_What this task involves_: When the string "image" occurs in a line of the records, show that line.

START Dataset entries

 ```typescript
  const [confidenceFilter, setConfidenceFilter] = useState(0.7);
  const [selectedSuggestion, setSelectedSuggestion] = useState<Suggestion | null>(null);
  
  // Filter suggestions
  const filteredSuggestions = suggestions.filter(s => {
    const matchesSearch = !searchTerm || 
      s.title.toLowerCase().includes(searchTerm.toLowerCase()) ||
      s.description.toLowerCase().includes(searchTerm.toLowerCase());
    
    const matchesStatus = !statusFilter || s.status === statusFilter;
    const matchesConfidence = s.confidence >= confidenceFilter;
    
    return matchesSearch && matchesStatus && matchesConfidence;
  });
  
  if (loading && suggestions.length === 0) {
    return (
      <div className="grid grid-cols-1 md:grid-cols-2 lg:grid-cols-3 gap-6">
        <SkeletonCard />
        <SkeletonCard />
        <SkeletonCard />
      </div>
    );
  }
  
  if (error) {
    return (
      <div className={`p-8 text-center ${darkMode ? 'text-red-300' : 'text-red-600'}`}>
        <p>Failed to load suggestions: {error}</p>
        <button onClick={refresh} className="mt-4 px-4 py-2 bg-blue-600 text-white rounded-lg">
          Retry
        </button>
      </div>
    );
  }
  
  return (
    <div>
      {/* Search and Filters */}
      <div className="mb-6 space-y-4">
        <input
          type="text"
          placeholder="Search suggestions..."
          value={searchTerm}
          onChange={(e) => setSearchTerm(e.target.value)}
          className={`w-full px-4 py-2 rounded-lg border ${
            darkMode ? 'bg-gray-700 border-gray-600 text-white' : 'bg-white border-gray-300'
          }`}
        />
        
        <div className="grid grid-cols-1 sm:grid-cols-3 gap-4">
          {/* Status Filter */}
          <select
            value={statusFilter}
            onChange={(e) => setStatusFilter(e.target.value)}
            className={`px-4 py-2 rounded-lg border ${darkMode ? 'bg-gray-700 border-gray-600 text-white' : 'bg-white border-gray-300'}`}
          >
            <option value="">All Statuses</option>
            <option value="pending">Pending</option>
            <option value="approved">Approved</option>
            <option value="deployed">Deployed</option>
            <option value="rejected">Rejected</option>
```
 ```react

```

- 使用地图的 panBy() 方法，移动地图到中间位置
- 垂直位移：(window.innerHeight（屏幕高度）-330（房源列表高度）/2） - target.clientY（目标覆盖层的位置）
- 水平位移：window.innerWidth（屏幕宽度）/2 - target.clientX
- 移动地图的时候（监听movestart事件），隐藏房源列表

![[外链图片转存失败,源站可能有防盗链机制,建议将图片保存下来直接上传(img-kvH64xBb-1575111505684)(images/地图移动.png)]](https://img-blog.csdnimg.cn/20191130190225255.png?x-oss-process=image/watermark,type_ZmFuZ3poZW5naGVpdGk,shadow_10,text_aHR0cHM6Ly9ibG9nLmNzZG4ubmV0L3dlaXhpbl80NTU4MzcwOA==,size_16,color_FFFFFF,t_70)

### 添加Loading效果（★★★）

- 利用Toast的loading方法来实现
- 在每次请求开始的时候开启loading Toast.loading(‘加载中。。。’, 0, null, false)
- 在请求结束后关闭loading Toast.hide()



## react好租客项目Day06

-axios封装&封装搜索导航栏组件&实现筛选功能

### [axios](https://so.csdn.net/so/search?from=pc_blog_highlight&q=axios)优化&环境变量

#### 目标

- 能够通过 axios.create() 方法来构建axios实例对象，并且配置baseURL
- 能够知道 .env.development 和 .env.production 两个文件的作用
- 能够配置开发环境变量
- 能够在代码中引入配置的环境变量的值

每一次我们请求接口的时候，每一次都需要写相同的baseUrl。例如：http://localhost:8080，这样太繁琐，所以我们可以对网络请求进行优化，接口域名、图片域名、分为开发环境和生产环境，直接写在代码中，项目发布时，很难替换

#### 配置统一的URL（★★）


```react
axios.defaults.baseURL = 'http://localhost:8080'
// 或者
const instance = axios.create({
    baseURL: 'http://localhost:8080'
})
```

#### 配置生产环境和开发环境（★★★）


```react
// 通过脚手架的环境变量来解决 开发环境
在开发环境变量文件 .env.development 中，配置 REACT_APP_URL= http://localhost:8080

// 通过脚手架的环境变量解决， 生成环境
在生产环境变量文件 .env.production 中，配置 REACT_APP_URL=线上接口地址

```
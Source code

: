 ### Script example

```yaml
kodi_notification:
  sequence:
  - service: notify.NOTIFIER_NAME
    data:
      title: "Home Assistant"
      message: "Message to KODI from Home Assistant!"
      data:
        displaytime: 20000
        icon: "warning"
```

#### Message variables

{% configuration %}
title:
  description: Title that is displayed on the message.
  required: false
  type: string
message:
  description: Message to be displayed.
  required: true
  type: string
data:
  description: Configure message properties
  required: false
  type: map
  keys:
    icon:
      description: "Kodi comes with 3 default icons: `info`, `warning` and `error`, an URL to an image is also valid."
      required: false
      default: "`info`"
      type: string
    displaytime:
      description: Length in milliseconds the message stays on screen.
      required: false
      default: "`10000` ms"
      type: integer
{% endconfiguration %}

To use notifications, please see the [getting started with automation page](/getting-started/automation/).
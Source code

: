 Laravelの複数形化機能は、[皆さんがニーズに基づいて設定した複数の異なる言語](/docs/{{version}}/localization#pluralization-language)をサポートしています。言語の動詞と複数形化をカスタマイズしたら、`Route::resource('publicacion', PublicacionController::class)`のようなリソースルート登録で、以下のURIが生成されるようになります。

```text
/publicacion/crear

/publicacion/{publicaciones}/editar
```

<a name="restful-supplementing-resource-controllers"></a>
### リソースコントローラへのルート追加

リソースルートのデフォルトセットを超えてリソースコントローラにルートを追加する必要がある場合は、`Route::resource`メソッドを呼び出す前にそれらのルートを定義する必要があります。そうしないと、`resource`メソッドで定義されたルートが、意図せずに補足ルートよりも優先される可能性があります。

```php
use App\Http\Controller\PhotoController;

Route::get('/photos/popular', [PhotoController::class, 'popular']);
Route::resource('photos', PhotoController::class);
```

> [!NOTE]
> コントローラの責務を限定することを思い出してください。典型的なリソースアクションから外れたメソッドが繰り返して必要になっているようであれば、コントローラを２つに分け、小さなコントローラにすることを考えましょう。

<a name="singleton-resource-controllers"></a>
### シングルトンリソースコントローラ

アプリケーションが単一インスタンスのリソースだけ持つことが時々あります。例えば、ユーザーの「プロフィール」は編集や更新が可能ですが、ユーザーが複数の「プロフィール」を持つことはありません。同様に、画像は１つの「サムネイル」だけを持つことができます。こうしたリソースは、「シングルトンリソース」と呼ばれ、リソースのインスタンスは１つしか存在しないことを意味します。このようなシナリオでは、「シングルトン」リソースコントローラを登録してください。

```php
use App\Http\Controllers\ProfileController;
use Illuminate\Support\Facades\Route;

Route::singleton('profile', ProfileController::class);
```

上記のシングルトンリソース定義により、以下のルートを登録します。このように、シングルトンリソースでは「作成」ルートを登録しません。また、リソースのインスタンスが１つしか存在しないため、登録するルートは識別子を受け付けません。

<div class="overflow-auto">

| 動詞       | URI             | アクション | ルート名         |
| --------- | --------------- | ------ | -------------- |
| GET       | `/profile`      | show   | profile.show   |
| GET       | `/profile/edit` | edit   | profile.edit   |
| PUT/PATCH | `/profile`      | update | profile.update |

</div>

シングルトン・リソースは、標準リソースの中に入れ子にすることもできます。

END Dataset entries

_Task result_:
![[外链图片转存失败,源站可能有防盗链机制,建议将图片保存下来直接上传(img-kvH64xBb-1575111505684)(images/地图移动.png)]](https://img-blog.csdnimg.cn/20191130190225255.png?x-oss-process=image/watermark,type_ZmFuZ3poZW5naGVpdGk,shadow_10,text_aHR0cHM6Ly9ibG9nLmNzZG4ubmV0L3dlaXhpbl80NTU4MzcwOA==,size_16,color_FFFFFF,t_70)
      description: "Kodi comes with 3 default icons: `info`, `warning` and `error`, an URL to an image is also valid."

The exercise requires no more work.